China may double its nuclear arsenal in just 10 years. Don’t panic.

China may double its nuclear arsenal in just 10 years. Don’t panic.

DF-41 intercontinental strategic nuclear missiles are reviewed in a military parade celebrating the 70th founding anniversary of the People’s Republic of China in Beijing on October 1, 2019. | Liu Bin/Xinhua via Getty Images

The Pentagon’s new report on China’s military features a scary-sounding prediction, but it’s not as scary as it seems.

A new Pentagon report predicts China will double its number of nuclear warheads over the next 10 years. That certainly sounds scary, but the assessment actually offers a broadly reassuring message: Despite these expected advances, the US will remain the far stronger nuclear force well into the future.

The report released on Tuesday, titled “Military and Security Developments Involving the People’s Republic of China 2020,” is an annual report to Congress by the Department of Defense. While it doesn’t include any classified information, many China analysts eagerly await its findings to track what changes, if any, China has made to its armed forces or national security strategy.

This year’s iteration has many interesting tidbits, such as China’s outpacing of the US military in shipbuilding, but one in particular stood out more than others. “Over the next decade, China’s nuclear warhead stockpile — currently estimated to be in the low 200s — is projected to at least double in size as China expands and modernizes its nuclear forces,” the report says. It’s the first time the report has included an estimate of the number of operational warheads China has.

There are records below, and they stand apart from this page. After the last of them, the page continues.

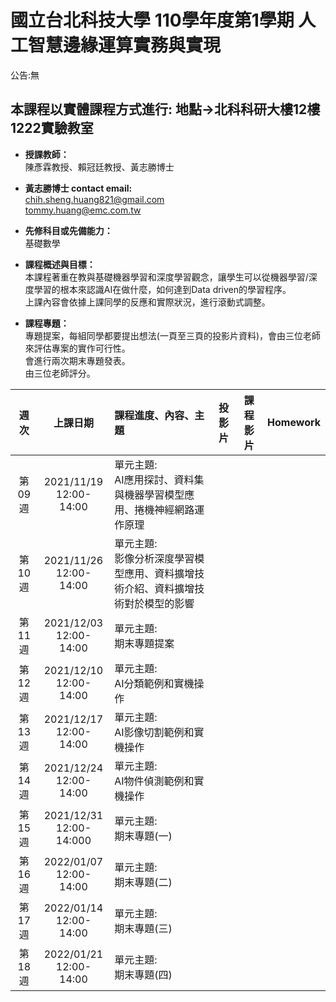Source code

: # 國立台北科技大學 110學年度第1學期 人工智慧邊緣運算實務與實現
 
公告:無<br>  

## 本課程以實體課程方式進行: 地點→北科科研大樓12樓1222實驗教室

* **授課教師：** <br>
陳彥霖教授、賴冠廷教授、黃志勝博士 <br>

* **黃志勝博士 contact email:**<br> 
chih.sheng.huang821@gmail.com<br>
tommy.huang@emc.com.tw<br>

* **先修科目或先備能力：**<br>
基礎數學<br>

* **課程概述與目標：**<br>
本課程著重在教與基礎機器學習和深度學習觀念，讓學生可以從機器學習/深度學習的根本來認識AI在做什麼，如何達到Data driven的學習程序。<br>
上課內容會依據上課同學的反應和實際狀況，進行滾動式調整。<br>

* **課程專題：**<br>
專題提案，每組同學都要提出想法(一頁至三頁的投影片資料)，會由三位老師來評估專案的實作可行性。<br>
會進行兩次期末專題發表。<br>
由三位老師評分。

 |週次|上課日期|課程進度、內容、主題|投影片|課程影片|Homework|
 |:---:|:---:|:---|:---:|:---:|:---:|
 |第09週|2021/11/19 <br>12:00-14:00|單元主題:<br>AI應用探討、資料集與機器學習模型應用、捲機神經網路運作原理	|  |  ||
 |第10週|2021/11/26 <br>12:00-14:00|單元主題:<br>影像分析深度學習模型應用、資料擴增技術介紹、資料擴增技術對於模型的影響<Br>|  |  ||
 |第11週|2021/12/03 <br>12:00-14:00|單元主題:<br>期末專題提案|  |  ||
 |第12週|2021/12/10 <br>12:00-14:00|單元主題:<br>AI分類範例和實機操作|  |  ||
 |第13週|2021/12/17 <br>12:00-14:00|單元主題:<br>AI影像切割範例和實機操作|  |  ||
 |第14週|2021/12/24 <br>12:00-14:00|單元主題:<br>AI物件偵測範例和實機操作|  |  ||
 |第15週|2021/12/31 <br>12:00-14:000|單元主題:<br>期末專題(一)|  |  ||
 |第16週|2022/01/07 <br>12:00-14:00|單元主題:<br>期末專題(二)|  |  ||
 |第17週|2022/01/14 <br>12:00-14:00|單元主題:<br>期末專題(三)|  |  ||
 |第18週|2022/01/21 <br>12:00-14:00|單元主題:<br>期末專題(四)|  |  ||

To put that more concretely, the US military believes China will have between 400 and 500 nuclear warheads available for use around 2030. That’s understandably troubling to read (and for me to write), but the goods news is that most experts aren’t overly worried about that finding.

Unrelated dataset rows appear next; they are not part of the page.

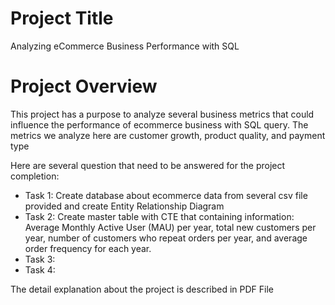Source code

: # Project Title
Analyzing eCommerce Business Performance with SQL

# Project Overview
This project has a purpose to analyze several business metrics that could influence the performance of ecommerce business with SQL query. The metrics we analyze here are customer growth, product quality, and payment type  

Here are several question that need to be answered for the project completion:

- Task 1: Create database about ecommerce data from several csv file provided and create Entity Relationship Diagram
- Task 2: Create master table with CTE that containing information: Average Monthly Active User (MAU) per year, total new customers per year, number of customers who repeat orders per year, and average order frequency for each year.
- Task 3: 
- Task 4: 

The detail explanation about the project is described in PDF File
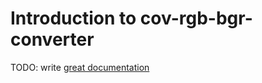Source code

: # Introduction to cov-rgb-bgr-converter

TODO: write [great documentation](http://jacobian.org/writing/what-to-write/)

“A doubling is not as scary as it sounds,” said Vipin Narang, a nuclear expert at MIT.

Three main reasons help explain why you can come out from under the covers now.

Don’t freak out about China’s nuclear advancements, at least not yet

The first reason the nuclear assessment isn’t so worrying is because, well, it isn’t actually that new.

Last year, Army Lt. Gen. Robert Ashley Jr. the director of the Defense Intelligence Agency, offered the same analysis during a speech at the Hudson Institute in Washington, DC. “China will likely at least double the size of its nuclear stockpile in the course of implementing the most rapid expansion and diversification of its nuclear arsenal in China’s history,” he said, noting his agency believed “the number of warheads that the Chinese have is in the low couple hundreds.”

What’s in the Pentagon’s new report, then, is just a codification of what Ashley revealed in that address.

Second, the US just has so, so, so many more nuclear weapons than China does that any growth in Beijing’s arsenal is somewhat negligible.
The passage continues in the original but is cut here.